### Work to be completed:
Look for the string "Interactive" in the material below. Copy every line where you find it.
┌──
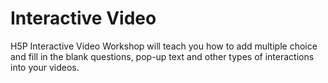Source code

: # Interactive Video

H5P Interactive Video Workshop will teach you how to add multiple choice and fill in the blank questions, pop-up text and other types of interactions into your videos.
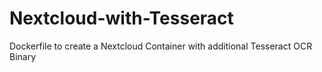 # Nextcloud-with-Tesseract
Dockerfile to create a Nextcloud Container with additional Tesseract OCR Binary
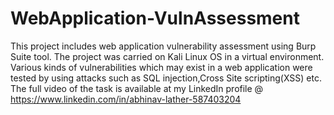 # WebApplication-VulnAssessment
This project includes web application vulnerability assessment using Burp Suite tool.
The project was carried on Kali Linux OS in a virtual environment.
Various kinds of vulnerabilities which may exist in a web application were tested by using attacks such as SQL injection,Cross Site scripting(XSS) etc.
The full video of the task is available at my LinkedIn profile @ https://www.linkedin.com/in/abhinav-lather-587403204
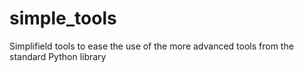 # simple_tools
Simplifield tools to ease the use of the more advanced tools from the standard Python library
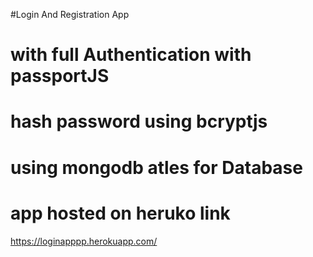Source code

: #Login And Registration App
# with full Authentication with passportJS
# hash password using bcryptjs
# using mongodb atles for Database
# app hosted on heruko link
https://loginapppp.herokuapp.com/
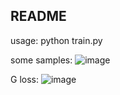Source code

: ## README

usage: python train.py

some samples:
![image](https://github.com/user-attachments/assets/e30fc2db-5904-4c41-8728-e1f78fc95f93)

G loss:
![image](https://github.com/user-attachments/assets/a7736d8f-9886-447e-b2d9-bd360f9eacfe)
└──
### Answer space:
: # Interactive Video
H5P Interactive Video Workshop will teach you how to add multiple choice and fill in the blank questions, pop-up text and other types of interactions into your videos.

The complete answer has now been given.